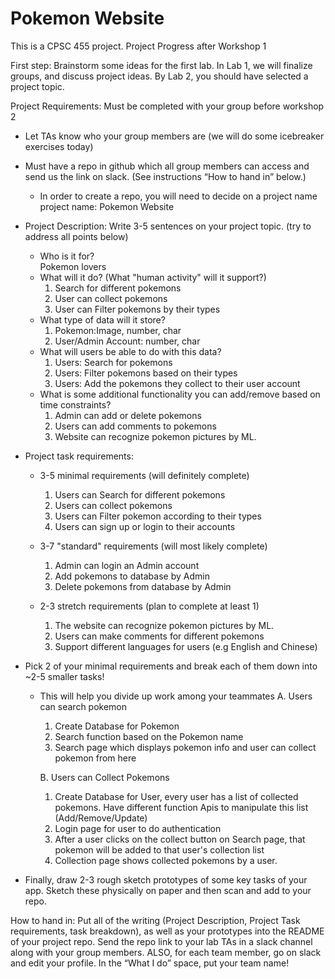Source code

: # Pokemon Website

This is a CPSC 455 project.
Project Progress after Workshop 1

First step:
Brainstorm some ideas for the first lab. In Lab 1, we will finalize groups, and discuss project ideas. By Lab 2, you should have selected a project topic. 


Project Requirements:
Must be completed with your group before workshop 2


*  Let TAs know who your group members are (we will do some icebreaker exercises today)
*  Must have a repo in github which all group members can access and send us the link on slack. (See instructions “How to hand in” below.)
   * In order to create a repo, you will need to decide on a project name
  project name: Pokemon Website
*  Project Description: Write 3-5 sentences on your project topic. (try to address all points below)
   * Who is it for? <br>
       Pokemon lovers
   * What will it do? (What "human activity" will it support?)<br>
     1. Search for different pokemons
     2. User can collect pokemons
     3. User can Filter pokemons by their types
   * What type of data will it store?
     1. Pokemon:Image, number, char
     2. User/Admin Account: number, char
   * What will users be able to do with this data?
      1. Users: Search for pokemons
      2. Users: Filter pokemons based on their types
      3. Users: Add the pokemons they collect to their user account
   * What is some additional functionality you can add/remove based on time constraints?
     1. Admin can add or delete pokemons
     2. Users can add comments to pokemons 
     3. Website can recognize pokemon pictures by ML.

*  Project task requirements:
   * 3-5 minimal requirements (will definitely complete)
      1. Users can Search for different pokemons
      2. Users can collect pokemons
      3. Users can Filter pokemon according to their types
      4. Users can sign up or login to their accounts    
   
   * 3-7 "standard" requirements (will most likely complete)

      1. Admin can login an Admin account
      2. Add pokemons to database by Admin
      3. Delete pokemons from database by Admin

   * 2-3 stretch requirements (plan to complete at least 1)
      1. The website can recognize pokemon pictures by ML.
      2. Users can make comments for different pokemons
      3. Support different languages for users (e.g English and Chinese)

*  Pick 2 of your minimal requirements and break each of them down into ~2-5 smaller tasks!
   *  This will help you divide up work among your teammates
      A. Users can search pokemon
       1. Create Database for Pokemon
       2. Search function based on the Pokemon name
       3. Search page which displays pokemon info and user can collect pokemon from here

      B. Users can Collect Pokemons 
        1. Create Database for User, every user has a list of collected pokemons. Have different function Apis to manipulate this list (Add/Remove/Update)
        2.   Login page for user to do authentication
        3.   After a user clicks on the collect button on Search page, that pokemon will be added   to that user's collection list
        4.   Collection page shows collected pokemons by a user.
*  Finally, draw 2-3 rough sketch prototypes of some key tasks of your app. Sketch these physically on paper and then scan and add to your repo.
 




How to hand in:
Put all of the writing (Project Description, Project Task requirements, task breakdown), as well as your prototypes into the README of your project repo. Send the repo link to your lab TAs in a slack channel along with your group members. ALSO, for each team member, go on slack and edit your profile. In the “What I do” space, put your team name!
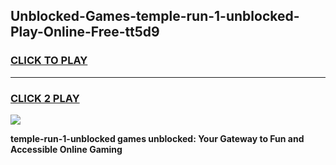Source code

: 
## Unblocked-Games-temple-run-1-unblocked-Play-Online-Free-tt5d9
<h3>
<a href="https://premium76.site?title=temple-run-1-unblocked&ref=26A">CLICK TO PLAY</a></h3>
<hr>

<h3>
<a href="https://premium76.site?title=temple-run-1-unblocked&ref=26A">CLICK 2 PLAY</a>
  
</h3>

<a href="https://premium76.site?title=temple-run-1-unblocked&ref=26A"><img src="https://clearcache.store/games.png"></a>


**temple-run-1-unblocked games unblocked: Your Gateway to Fun and Accessible Online Gaming**

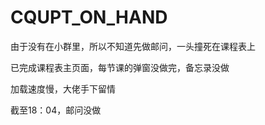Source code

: # CQUPT_ON_HAND
由于没有在小群里，所以不知道先做邮问，一头撞死在课程表上

已完成课程表主页面，每节课的弹窗没做完，备忘录没做

加载速度慢，大佬手下留情

截至18：04，邮问没做
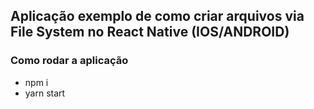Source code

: ## Aplicação exemplo de como criar arquivos via File System no React Native (IOS/ANDROID)
### Como rodar a aplicação
- npm i
- yarn start
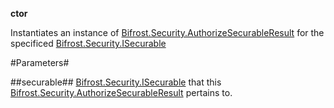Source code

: **ctor**

Instantiates an instance of [Bifrost.Security.AuthorizeSecurableResult](Bifrost.Security.AuthorizeSecurableResult) for the specificed [Bifrost.Security.ISecurable](Bifrost.Security.ISecurable)

#Parameters#


##securable##
[Bifrost.Security.ISecurable](Bifrost.Security.ISecurable) that this [Bifrost.Security.AuthorizeSecurableResult](Bifrost.Security.AuthorizeSecurableResult) pertains to.
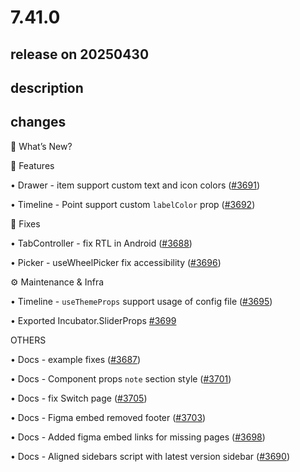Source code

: # 7.41.0

## release on 20250430
## description
## changes
🚀 What’s New?

🎁 Features

• Drawer - item support custom text and icon colors (<a class="issue-link js-issue-link" data-error-text="Failed to load title" data-id="3011203514" data-permission-text="Title is private" data-url="https://github.com/wix/react-native-ui-lib/issues/3691" data-hovercard-type="pull_request" data-hovercard-url="/wix/react-native-ui-lib/pull/3691/hovercard" href="https://github.com/wix/react-native-ui-lib/pull/3691">#3691</a>)  

• Timeline - Point support custom <code>labelColor</code> prop (<a class="issue-link js-issue-link" data-error-text="Failed to load title" data-id="3011281104" data-permission-text="Title is private" data-url="https://github.com/wix/react-native-ui-lib/issues/3692" data-hovercard-type="pull_request" data-hovercard-url="/wix/react-native-ui-lib/pull/3692/hovercard" href="https://github.com/wix/react-native-ui-lib/pull/3692">#3692</a>)

🔧 Fixes

• TabController - fix RTL in Android (<a class="issue-link js-issue-link" data-error-text="Failed to load title" data-id="3007126549" data-permission-text="Title is private" data-url="https://github.com/wix/react-native-ui-lib/issues/3688" data-hovercard-type="pull_request" data-hovercard-url="/wix/react-native-ui-lib/pull/3688/hovercard" href="https://github.com/wix/react-native-ui-lib/pull/3688">#3688</a>)  

• Picker - useWheelPicker fix accessibility (<a class="issue-link js-issue-link" data-error-text="Failed to load title" data-id="3017052775" data-permission-text="Title is private" data-url="https://github.com/wix/react-native-ui-lib/issues/3696" data-hovercard-type="pull_request" data-hovercard-url="/wix/react-native-ui-lib/pull/3696/hovercard" href="https://github.com/wix/react-native-ui-lib/pull/3696">#3696</a>)

⚙️ Maintenance & Infra

• Timeline - <code>useThemeProps</code> support usage of config file (<a class="issue-link js-issue-link" data-error-text="Failed to load title" data-id="3016625818" data-permission-text="Title is private" data-url="https://github.com/wix/react-native-ui-lib/issues/3695" data-hovercard-type="pull_request" data-hovercard-url="/wix/react-native-ui-lib/pull/3695/hovercard" href="https://github.com/wix/react-native-ui-lib/pull/3695">#3695</a>)  

• Exported Incubator.SliderProps <a class="issue-link js-issue-link" data-error-text="Failed to load title" data-id="3023223801" data-permission-text="Title is private" data-url="https://github.com/wix/react-native-ui-lib/issues/3699" data-hovercard-type="pull_request" data-hovercard-url="/wix/react-native-ui-lib/pull/3699/hovercard" href="https://github.com/wix/react-native-ui-lib/pull/3699">#3699</a>

OTHERS

• Docs - example fixes (<a class="issue-link js-issue-link" data-error-text="Failed to load title" data-id="3006968376" data-permission-text="Title is private" data-url="https://github.com/wix/react-native-ui-lib/issues/3687" data-hovercard-type="pull_request" data-hovercard-url="/wix/react-native-ui-lib/pull/3687/hovercard" href="https://github.com/wix/react-native-ui-lib/pull/3687">#3687</a>)  

• Docs - Component props <code>note</code> section style (<a class="issue-link js-issue-link" data-error-text="Failed to load title" data-id="3024743903" data-permission-text="Title is private" data-url="https://github.com/wix/react-native-ui-lib/issues/3701" data-hovercard-type="pull_request" data-hovercard-url="/wix/react-native-ui-lib/pull/3701/hovercard" href="https://github.com/wix/react-native-ui-lib/pull/3701">#3701</a>)  

• Docs - fix Switch page (<a class="issue-link js-issue-link" data-error-text="Failed to load title" data-id="3027420221" data-permission-text="Title is private" data-url="https://github.com/wix/react-native-ui-lib/issues/3705" data-hovercard-type="pull_request" data-hovercard-url="/wix/react-native-ui-lib/pull/3705/hovercard" href="https://github.com/wix/react-native-ui-lib/pull/3705">#3705</a>)  

• Docs - Figma embed removed footer (<a class="issue-link js-issue-link" data-error-text="Failed to load title" data-id="3025011529" data-permission-text="Title is private" data-url="https://github.com/wix/react-native-ui-lib/issues/3703" data-hovercard-type="pull_request" data-hovercard-url="/wix/react-native-ui-lib/pull/3703/hovercard" href="https://github.com/wix/react-native-ui-lib/pull/3703">#3703</a>)  

• Docs - Added figma embed links for missing pages (<a class="issue-link js-issue-link" data-error-text="Failed to load title" data-id="3023064167" data-permission-text="Title is private" data-url="https://github.com/wix/react-native-ui-lib/issues/3698" data-hovercard-type="pull_request" data-hovercard-url="/wix/react-native-ui-lib/pull/3698/hovercard" href="https://github.com/wix/react-native-ui-lib/pull/3698">#3698</a>)  

• Docs - Aligned sidebars script with latest version sidebar (<a class="issue-link js-issue-link" data-error-text="Failed to load title" data-id="3010764253" data-permission-text="Title is private" data-url="https://github.com/wix/react-native-ui-lib/issues/3690" data-hovercard-type="pull_request" data-hovercard-url="/wix/react-native-ui-lib/pull/3690/hovercard" href="https://github.com/wix/react-native-ui-lib/pull/3690">#3690</a>)

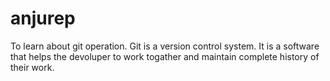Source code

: # anjurep
To learn about git operation.
Git is a version control system.
It is a software that helps the devoluper to work togather and maintain complete history of their work.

▶ _INSTRUCTIONS FOR THE TASK_:
A clean copy is needed of the lines above from the one with "已完成课程表主页面，每节课的弹窗没做完，备忘录没做" up to and including the one with "Drawer - item". Please set it down exactly, with no pictures.

▶ _SOLVED PROBLEM_:
已完成课程表主页面，每节课的弹窗没做完，备忘录没做

加载速度慢，大佬手下留情

截至18：04，邮问没做
Source code

: ## Aplicação exemplo de como criar arquivos via File System no React Native (IOS/ANDROID)
### Como rodar a aplicação
- npm i
- yarn start
Source code

: **ctor**

Instantiates an instance of [Bifrost.Security.AuthorizeSecurableResult](Bifrost.Security.AuthorizeSecurableResult) for the specificed [Bifrost.Security.ISecurable](Bifrost.Security.ISecurable)

#Parameters#


##securable##
[Bifrost.Security.ISecurable](Bifrost.Security.ISecurable) that this [Bifrost.Security.AuthorizeSecurableResult](Bifrost.Security.AuthorizeSecurableResult) pertains to.
Source code

: # 7.41.0

## release on 20250430
## description
## changes
🚀 What’s New?

🎁 Features

• Drawer - item support custom text and icon colors (<a class="issue-link js-issue-link" data-error-text="Failed to load title" data-id="3011203514" data-permission-text="Title is private" data-url="https://github.com/wix/react-native-ui-lib/issues/3691" data-hovercard-type="pull_request" data-hovercard-url="/wix/react-native-ui-lib/pull/3691/hovercard" href="https://github.com/wix/react-native-ui-lib/pull/3691">#3691</a>)  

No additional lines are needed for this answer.